“Gender” is a relationship in a particular social context, that is acted, reproduced, thus it can also be transformed…

12 May 2013 20:49 | Armelle Loghmanian



 “Gender” is a relationship in a particular social context, that is enacted, reproduced, thus it can also be transformed…
 

By Alessandra Zocca



   

 

Maria del Rio Carral

Post-doctorante FNRS - boursière UCL

Maria, you won a prize for academic excellence from the Lausanne University. Could you tell us more about that?

My PhD thesis about the well-being among senior women managers was awarded this prize by the Social and Political Science Faculty (SSP-UNIL), because of the originality of the methodology that I developed and of the practical implications of my research for women, health and work issues…I must admit it was a beautiful surprise, a wonderful reward for my work.


Why and how have you been inspired to research on women and business?

For many years I have been interested in women and work, in particular in how their work responsibilities & duties fit into their lives alongside their private priorities (family, but also social and personal lives). For instance, a long time ago I conducted an exploratory study on women working as “housekeepers” in Mexico, admiring their capacity to cope with their children, their jobs, their housework, etc… A few years later I was completely fascinated by understanding how women - that have succeeded in breaking through the “glass ceiling” in the private/public sectors in Switzerland - cope with multiple responsibilities and manage to respond to simultaneous requests stemming from different contexts (family, social, work, personal lives).


What is your job about?

After my PhD, I was given a grant by the Belgium FNRS (Fonds de la Recherche Scientifique) as a postdoc fellow at the UCL (GIRSEF-CIRFASE Department at Université catholique de Louvain on Academia.edu) to continue my analysis on work-life interference issues.
My research coordinator and I are now studying work-life interferences amongst young highly skilled women and men at the beginning of their career, holding precarious positions in the academic “greedy”, demanding and competitive institutional context.
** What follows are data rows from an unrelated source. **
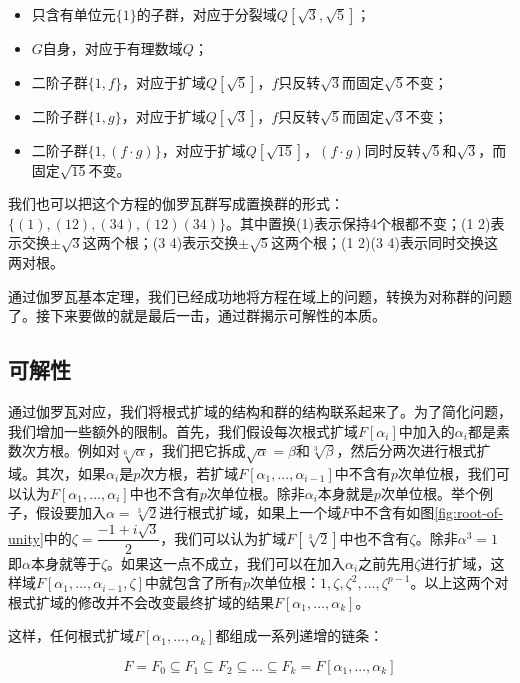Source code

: \documentclass{article}
\begin{document}
\begin{itemize}
\item 只含有单位元$\{1\}$的子群，对应于分裂域$Q[\sqrt{3}, \sqrt{5}]$；
\item $G$自身，对应于有理数域$Q$；
\item 二阶子群$\{1, f\}$，对应于扩域$Q[\sqrt{5}]$，$f$只反转$\sqrt{3}$而固定$\sqrt{5}$不变；
\item 二阶子群$\{1, g\}$，对应于扩域$Q[\sqrt{3}]$，$f$只反转$\sqrt{5}$而固定$\sqrt{3}$不变；
\item 二阶子群$\{1, (f \cdot g)\}$，对应于扩域$Q[\sqrt{15}]$，$(f \cdot g)$同时反转$\sqrt{5}$和$\sqrt{3}$，而固定$\sqrt{15}$不变。
\end{itemize}

我们也可以把这个方程的伽罗瓦群写成置换群的形式：$\{(1), (1 2), (3 4), (1 2)(3 4)\}$。其中置换(1)表示保持4个根都不变；(1 2)表示交换$\pm \sqrt{3}$这两个根；(3 4)表示交换$\pm \sqrt{5}$这两个根；(1 2)(3 4)表示同时交换这两对根。

通过伽罗瓦基本定理，我们已经成功地将方程在域上的问题，转换为对称群的问题了。接下来要做的就是最后一击，通过群揭示可解性的本质。

\subsection{可解性}

通过伽罗瓦对应，我们将根式扩域的结构和群的结构联系起来了。为了简化问题，我们增加一些额外的限制。首先，我们假设每次根式扩域$F[\alpha_i]$中加入的$\alpha_i$都是素数次方根。例如对$\sqrt[6]{\alpha}$，我们把它拆成$\sqrt{\alpha} = \beta$和$\sqrt[3]{\beta}$，然后分两次进行根式扩域。其次，如果$\alpha_i$是$p$次方根，若扩域$F[\alpha_1, ..., \alpha_{i-1}]$中不含有$p$次单位根，我们可以认为$F[\alpha_1, ..., \alpha_i]$中也不含有$p$次单位根。除非$\alpha_i$本身就是$p$次单位根。举个例子，假设要加入$\alpha = \sqrt[3]{2}$进行根式扩域，如果上一个域$F$中不含有如图\ref{fig:root-of-unity}中的$\zeta = \dfrac{-1 + i\sqrt{3}}{2}$，我们可以认为扩域$F[\sqrt[3]{2}]$中也不含有$\zeta$。除非$\alpha^3 = 1$即$\alpha$本身就等于$\zeta$。如果这一点不成立，我们可以在加入$\alpha_i$之前先用$\zeta$进行扩域，这样域$F[\alpha_1, ..., \alpha_{i-1}, \zeta]$中就包含了所有$p$次单位根：$1, \zeta, \zeta^2, ..., \zeta^{p-1}$。以上这两个对根式扩域的修改并不会改变最终扩域的结果$F[\alpha_1, ..., \alpha_k]$。

这样，任何根式扩域$F[\alpha_1, ..., \alpha_k]$都组成一系列递增的链条：

\[
F = F_0 \subseteq F_1 \subseteq F_2 \subseteq ... \subseteq F_k = F[\alpha_1, ..., \alpha_k]
\]
\end{document}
Maria, do you teach as well as doing research? Are you doing your post-doctorate research straight after other study or have you instead worked in business yourself for a few years and then gone back to do the research?


I have taught seminars and courses at Bachelor and Master Level, mainly in Qualitative Methodologies and in Health Psychology at several Universities in Switzerland. By the way, I enjoyed doing it very much! Within my current job at the University of Louvain I have also been a “student coach” for a practical seminar in Sociology, which was a great experience for me too.
 

The research you conducted concerns work-life interference and subjective well-being among female senior managers. Could you explain to us what triggered this research and what the main findings indicate?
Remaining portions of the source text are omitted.